I have a REST API for placing automated phone calls, for example, which I regularly test using my browser. Chrome is going to start calling people when I've half way finished typing a URL because it thinks it knows what I'm going to type. That's not only not what I want, but costs real money.
Or what if I'm an administrator for some user-generated content site. I have a webpage that shows me a list of user accounts and lets me click a "delete all this user's content" link to fix someone's mistake by request. Now in the process of typing the URL to get to this admin area, Chrome thinks I'm trying to go to the "delete all" page and accesses it in the background...
It was an example; these APIs clearly exist in the wild, and side effects are not the only danger of prefetching API URLs. What if a URL that is meant to be accessed with a GET request that kicks off an expensive, long-running process is prefetched?

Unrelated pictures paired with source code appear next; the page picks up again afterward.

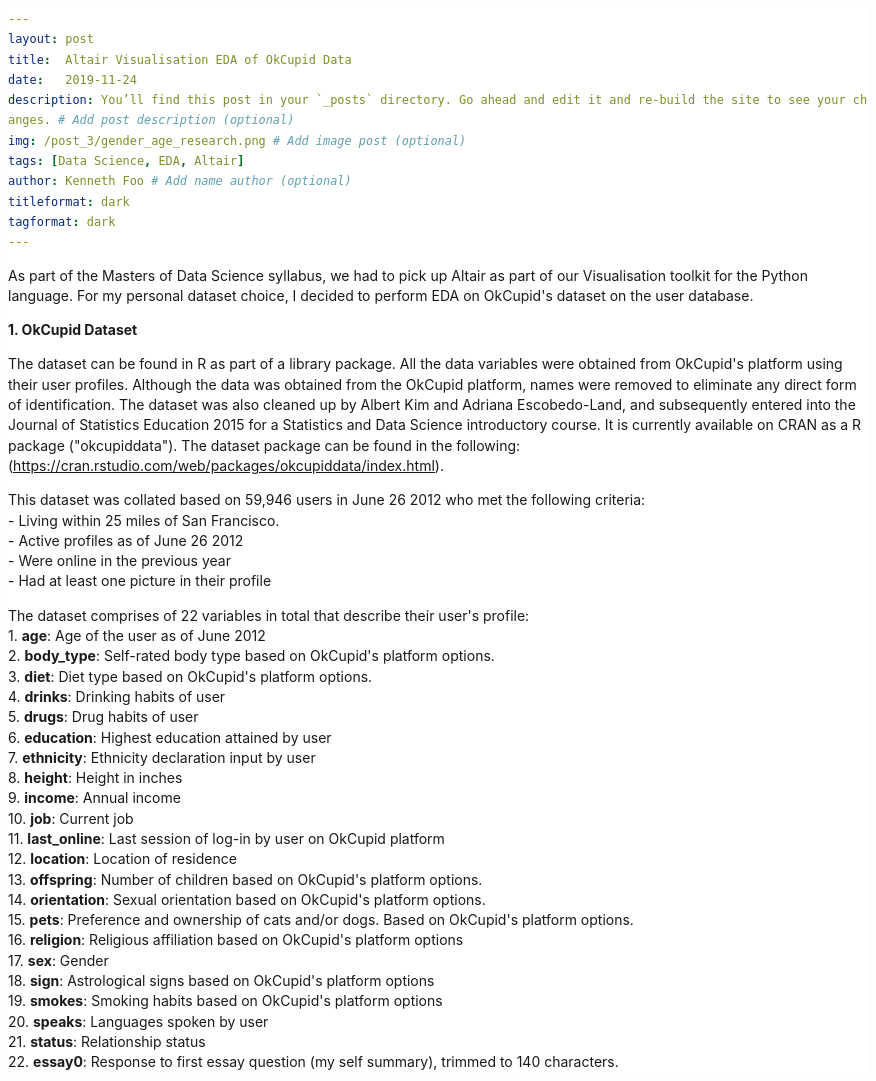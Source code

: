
 ```yaml
---
layout: post
title:  Altair Visualisation EDA of OkCupid Data
date:   2019-11-24
description: You’ll find this post in your `_posts` directory. Go ahead and edit it and re-build the site to see your changes. # Add post description (optional)
img: /post_3/gender_age_research.png # Add image post (optional)
tags: [Data Science, EDA, Altair]
author: Kenneth Foo # Add name author (optional)
titleformat: dark
tagformat: dark
---
```

As part of the Masters of Data Science syllabus, we had to pick up Altair as part of our Visualisation toolkit for the Python language. For my personal dataset choice, I decided to perform EDA on OkCupid's dataset on the user database. 

__1. OkCupid Dataset__  

The dataset can be found in R as part of a library package. All the data variables were obtained from OkCupid's platform using their user profiles. Although the data was obtained from the OkCupid platform, names were removed to eliminate any direct form of identification. The dataset was also cleaned up by Albert Kim and Adriana Escobedo-Land, and subsequently entered into the Journal of Statistics Education 2015 for a Statistics and Data Science introductory course. It is currently available on CRAN as a R package ("okcupiddata"). The dataset package can be found in the following: (https://cran.rstudio.com/web/packages/okcupiddata/index.html).

This dataset was collated based on 59,946 users in June 26 2012 who met the following criteria:  
    - Living within 25 miles of San Francisco.   
    - Active profiles as of June 26 2012  
    - Were online in the previous year  
    - Had at least one picture in their profile  

The dataset comprises of 22 variables in total that describe their user's profile:  
    1. __age__: Age of the user as of June 2012    
    2. __body_type__: Self-rated body type based on OkCupid's platform options.   
    3. __diet__: Diet type based on OkCupid's platform options.   
    4. __drinks__: Drinking habits of user  
    5. __drugs__: Drug habits of user   
    6. __education__: Highest education attained by user   
    7. __ethnicity__: Ethnicity declaration input by user   
    8. __height__: Height in inches   
    9. __income__: Annual income  
    10. __job__: Current job  
    11. __last_online__: Last session of log-in by user on OkCupid platform  
    12. __location__: Location of residence  
    13. __offspring__: Number of children based on OkCupid's platform options.   
    14. __orientation__: Sexual orientation based on OkCupid's platform options.   
    15. __pets__: Preference and ownership of cats and/or dogs. Based on OkCupid's platform options.   
    16. __religion__: Religious affiliation based on OkCupid's platform options  
    17. __sex__: Gender  
    18. __sign__: Astrological signs based on OkCupid's platform options  
    19. __smokes__: Smoking habits based on OkCupid's platform options  
    20. __speaks__: Languages spoken by user  
    21. __status__: Relationship status  
    22. __essay0__: Response to first essay question (my self summary), trimmed to 140 characters. 
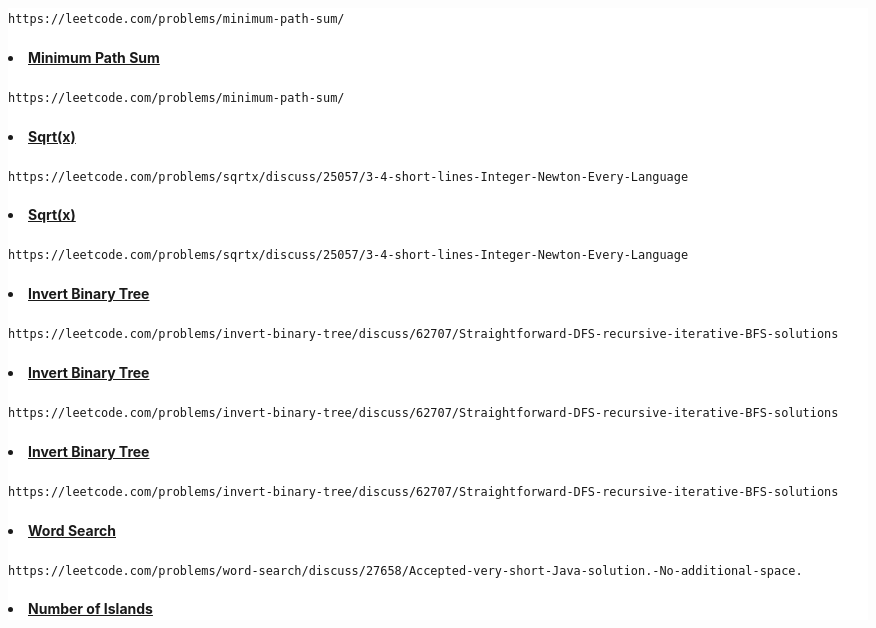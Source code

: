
 ```
https://leetcode.com/problems/minimum-path-sum/
```
<h4><li><a href="">
Minimum Path Sum
</a></li></h4>

```
https://leetcode.com/problems/minimum-path-sum/
```
<h4><li><a href="">
Sqrt(x)
</a></li></h4>

```
https://leetcode.com/problems/sqrtx/discuss/25057/3-4-short-lines-Integer-Newton-Every-Language
```
<h4><li><a href="">
Sqrt(x)
</a></li></h4>

```
https://leetcode.com/problems/sqrtx/discuss/25057/3-4-short-lines-Integer-Newton-Every-Language
```
<h4><li><a href="">
Invert Binary Tree
</a></li></h4>

```
https://leetcode.com/problems/invert-binary-tree/discuss/62707/Straightforward-DFS-recursive-iterative-BFS-solutions

```
<h4><li><a href="">
Invert Binary Tree
</a></li></h4>

```
https://leetcode.com/problems/invert-binary-tree/discuss/62707/Straightforward-DFS-recursive-iterative-BFS-solutions
```
<h4><li><a href="">
Invert Binary Tree
</a></li></h4>

```
https://leetcode.com/problems/invert-binary-tree/discuss/62707/Straightforward-DFS-recursive-iterative-BFS-solutions
```
<h4><li><a href="">
Word Search
</a></li></h4>

```
https://leetcode.com/problems/word-search/discuss/27658/Accepted-very-short-Java-solution.-No-additional-space.
```
<h4><li><a href="">
Number of Islands
</a></li></h4>
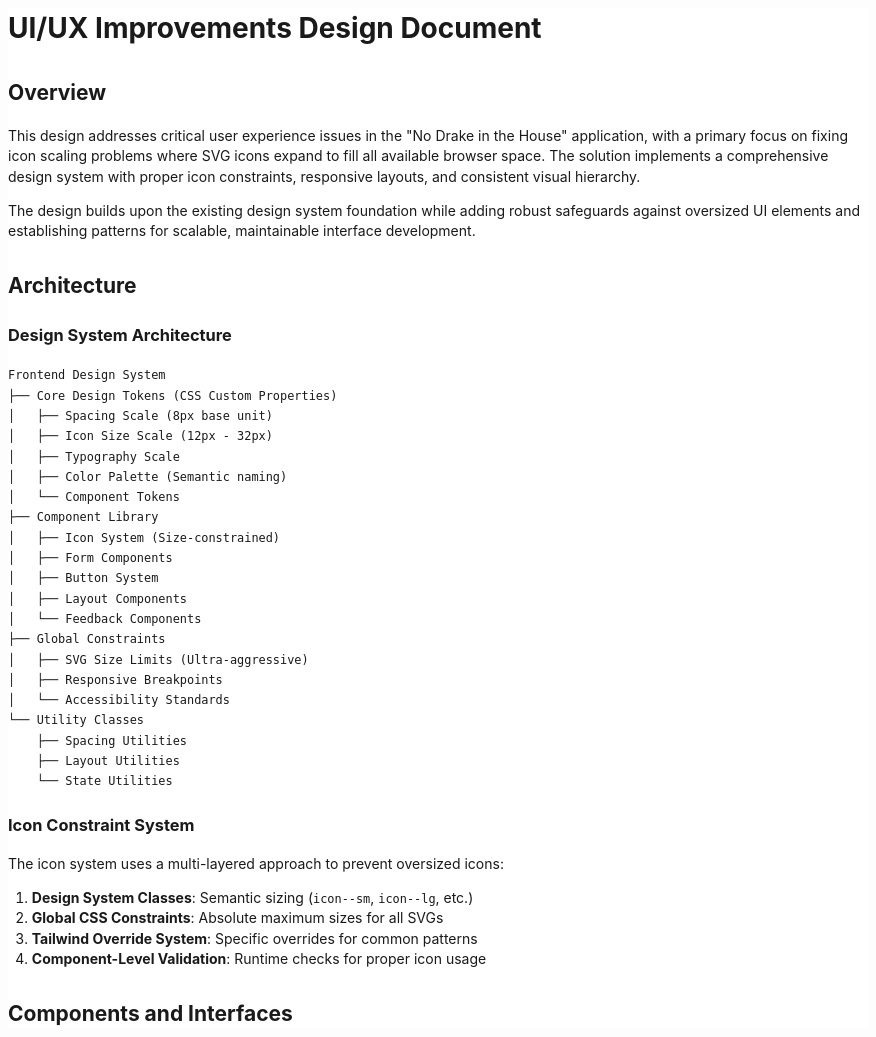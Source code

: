 # UI/UX Improvements Design Document

## Overview

This design addresses critical user experience issues in the "No Drake in the House" application, with a primary focus on fixing icon scaling problems where SVG icons expand to fill all available browser space. The solution implements a comprehensive design system with proper icon constraints, responsive layouts, and consistent visual hierarchy.

The design builds upon the existing design system foundation while adding robust safeguards against oversized UI elements and establishing patterns for scalable, maintainable interface development.

## Architecture

### Design System Architecture

```
Frontend Design System
├── Core Design Tokens (CSS Custom Properties)
│   ├── Spacing Scale (8px base unit)
│   ├── Icon Size Scale (12px - 32px)
│   ├── Typography Scale
│   ├── Color Palette (Semantic naming)
│   └── Component Tokens
├── Component Library
│   ├── Icon System (Size-constrained)
│   ├── Form Components
│   ├── Button System
│   ├── Layout Components
│   └── Feedback Components
├── Global Constraints
│   ├── SVG Size Limits (Ultra-aggressive)
│   ├── Responsive Breakpoints
│   └── Accessibility Standards
└── Utility Classes
    ├── Spacing Utilities
    ├── Layout Utilities
    └── State Utilities
```

### Icon Constraint System

The icon system uses a multi-layered approach to prevent oversized icons:

1. **Design System Classes**: Semantic sizing (`icon--sm`, `icon--lg`, etc.)
2. **Global CSS Constraints**: Absolute maximum sizes for all SVGs
3. **Tailwind Override System**: Specific overrides for common patterns
4. **Component-Level Validation**: Runtime checks for proper icon usage

## Components and Interfaces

There's a front page story right now about Google AppEngine, where the linked discussion mentions mashing a link to start a MapReduce job every day that's costing $200-300 a day to run. What if Chrome autocompletes the URL to that job, costing you $300 before you finish typing something else?
What if a URL that is meant to be accessed with a GET request that kicks off an expensive, long-running process is prefetched?
Then the API owners will realize they shouldn't break the HTTP standard just because it happened to work before.
In particular, the convention has been established that the GET and HEAD methods
SHOULD NOT have the significance of taking an action other than retrieval. These methods
ought to be considered "safe". This allows user agents to represent other methods,
such as POST, PUT and DELETE, in a special way, so that the user is made aware of the fact
that a possibly unsafe action is being requested.
Naturally, it is not possible to ensure that the server does not generate side-effects
as a result of performing a GET request; in fact, some dynamic resources consider
that a feature. The important distinction here is that the user did not request the
side-effects, so therefore cannot be held accountable for them.
This argument comes up every time there's a breaking change, but developers should be responsible for their actions. They broke the spec, they should be deal with the consequences.